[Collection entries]
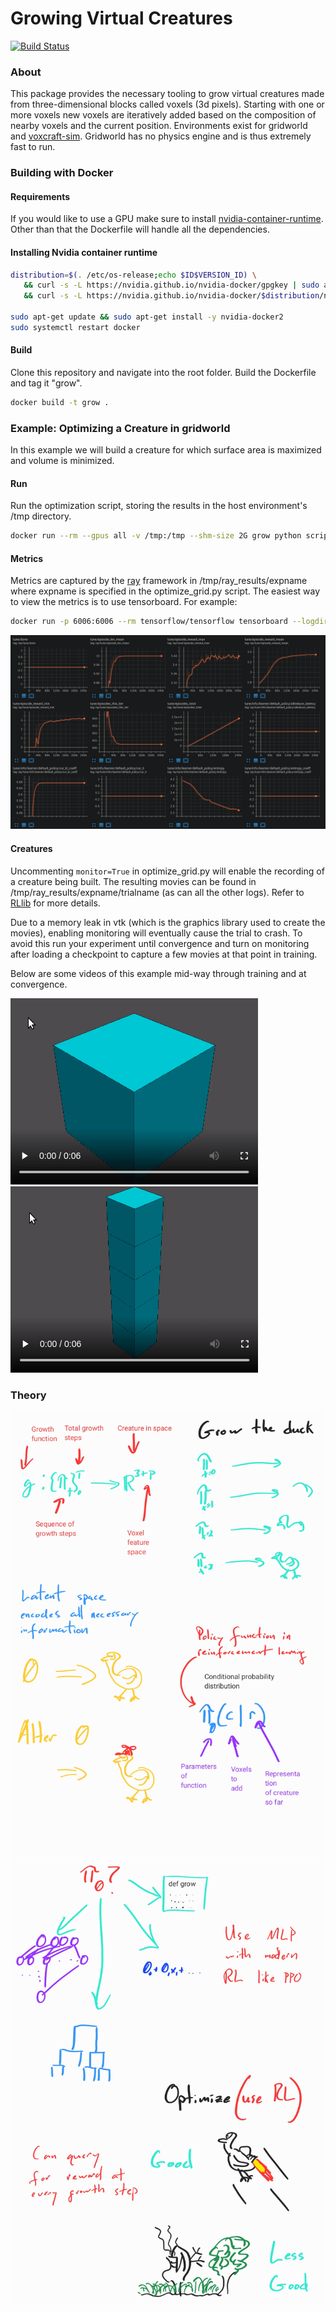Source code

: # Growing Virtual Creatures

[![Build Status](https://travis-ci.com/cfusting/conditional-growth.svg?branch=main)](https://travis-ci.com/cfusting/conditional-growth)

### About

This package provides the necessary tooling to grow virtual creatures made from three-dimensional blocks called voxels (3d pixels). Starting with one or more voxels new voxels are iteratively added based on the composition of nearby voxels and the current position. Environments exist for gridworld and [voxcraft-sim](https://github.com/voxcraft/voxcraft-sim). Gridworld has no physics engine and is thus extremely fast to run.

### Building with Docker

#### Requirements
If you would like to use a GPU make sure to install [nvidia-container-runtime](https://stackoverflow.com/questions/59691207/docker-build-with-nvidia-runtime). Other than that the Dockerfile will handle all the dependencies.

#### Installing Nvidia container runtime

```bash
distribution=$(. /etc/os-release;echo $ID$VERSION_ID) \
   && curl -s -L https://nvidia.github.io/nvidia-docker/gpgkey | sudo apt-key add - \
   && curl -s -L https://nvidia.github.io/nvidia-docker/$distribution/nvidia-docker.list | sudo tee /etc/apt/sources.list.d/nvidia-docker.list
   
sudo apt-get update && sudo apt-get install -y nvidia-docker2
sudo systemctl restart docker
```

#### Build

Clone this repository and navigate into the root folder. Build the Dockerfile and tag it "grow".

```bash
docker build -t grow .
```

### Example: Optimizing a Creature in gridworld

In this example we will build a creature for which surface area is maximized and volume is minimized.

#### Run

Run the optimization script, storing the results in the host environment's /tmp directory.

```bash
docker run --rm --gpus all -v /tmp:/tmp --shm-size 2G grow python scripts/grow/optimize_grid.py
```

#### Metrics

Metrics are captured by the [ray](https://docs.ray.io/en/master/) framework in /tmp/ray_results/expname where expname is specified in the optimize_grid.py script. The easiest way to view the metrics is to use tensorboard. For example:

```bash
docker run -p 6006:6006 --rm tensorflow/tensorflow tensorboard --logdir /tmp/ray_results/badger
```

![tensorboard](./docs/tensorboard.png)


#### Creatures

Uncommenting `monitor=True` in optimize_grid.py will enable the recording of a creature being built. The resulting movies can be found in /tmp/ray_results/expname/trialname (as can all the other logs). Refer to [RLlib](https://docs.ray.io/en/master/rllib.html) for more details. 

Due to a memory leak in vtk (which is the graphics library used to create the movies), enabling monitoring will eventually cause the trial to crash. To avoid this run your experiment until convergence and turn on monitoring after loading a checkpoint to capture a few movies at that point in training.

Below are some videos of this example mid-way through training and at convergence.

![midway](./docs/midway.gif)
![column](./docs/column.gif)


### Theory

![theory1](./docs/theory1.jpg)
![theory2](./docs/theory2.jpg)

Your objective:
Pictures aren't part of the copy; return each record above exactly.

Solution for this exercise:
Source code

: # Growing Virtual Creatures

[![Build Status](https://travis-ci.com/cfusting/conditional-growth.svg?branch=main)](https://travis-ci.com/cfusting/conditional-growth)

### About

This package provides the necessary tooling to grow virtual creatures made from three-dimensional blocks called voxels (3d pixels). Starting with one or more voxels new voxels are iteratively added based on the composition of nearby voxels and the current position. Environments exist for gridworld and [voxcraft-sim](https://github.com/voxcraft/voxcraft-sim). Gridworld has no physics engine and is thus extremely fast to run.

### Building with Docker

#### Requirements
If you would like to use a GPU make sure to install [nvidia-container-runtime](https://stackoverflow.com/questions/59691207/docker-build-with-nvidia-runtime). Other than that the Dockerfile will handle all the dependencies.

#### Installing Nvidia container runtime

```bash
distribution=$(. /etc/os-release;echo $ID$VERSION_ID) \
   && curl -s -L https://nvidia.github.io/nvidia-docker/gpgkey | sudo apt-key add - \
   && curl -s -L https://nvidia.github.io/nvidia-docker/$distribution/nvidia-docker.list | sudo tee /etc/apt/sources.list.d/nvidia-docker.list
   
sudo apt-get update && sudo apt-get install -y nvidia-docker2
sudo systemctl restart docker
```

#### Build

Clone this repository and navigate into the root folder. Build the Dockerfile and tag it "grow".

```bash
docker build -t grow .
```

### Example: Optimizing a Creature in gridworld

In this example we will build a creature for which surface area is maximized and volume is minimized.

#### Run

Run the optimization script, storing the results in the host environment's /tmp directory.

```bash
docker run --rm --gpus all -v /tmp:/tmp --shm-size 2G grow python scripts/grow/optimize_grid.py
```

#### Metrics

Metrics are captured by the [ray](https://docs.ray.io/en/master/) framework in /tmp/ray_results/expname where expname is specified in the optimize_grid.py script. The easiest way to view the metrics is to use tensorboard. For example:

```bash
docker run -p 6006:6006 --rm tensorflow/tensorflow tensorboard --logdir /tmp/ray_results/badger
```

![tensorboard](./docs/tensorboard.png)


#### Creatures

Uncommenting `monitor=True` in optimize_grid.py will enable the recording of a creature being built. The resulting movies can be found in /tmp/ray_results/expname/trialname (as can all the other logs). Refer to [RLlib](https://docs.ray.io/en/master/rllib.html) for more details. 

Due to a memory leak in vtk (which is the graphics library used to create the movies), enabling monitoring will eventually cause the trial to crash. To avoid this run your experiment until convergence and turn on monitoring after loading a checkpoint to capture a few movies at that point in training.

Below are some videos of this example mid-way through training and at convergence.

![midway](./docs/midway.gif)
![column](./docs/column.gif)


### Theory

![theory1](./docs/theory1.jpg)
![theory2](./docs/theory2.jpg)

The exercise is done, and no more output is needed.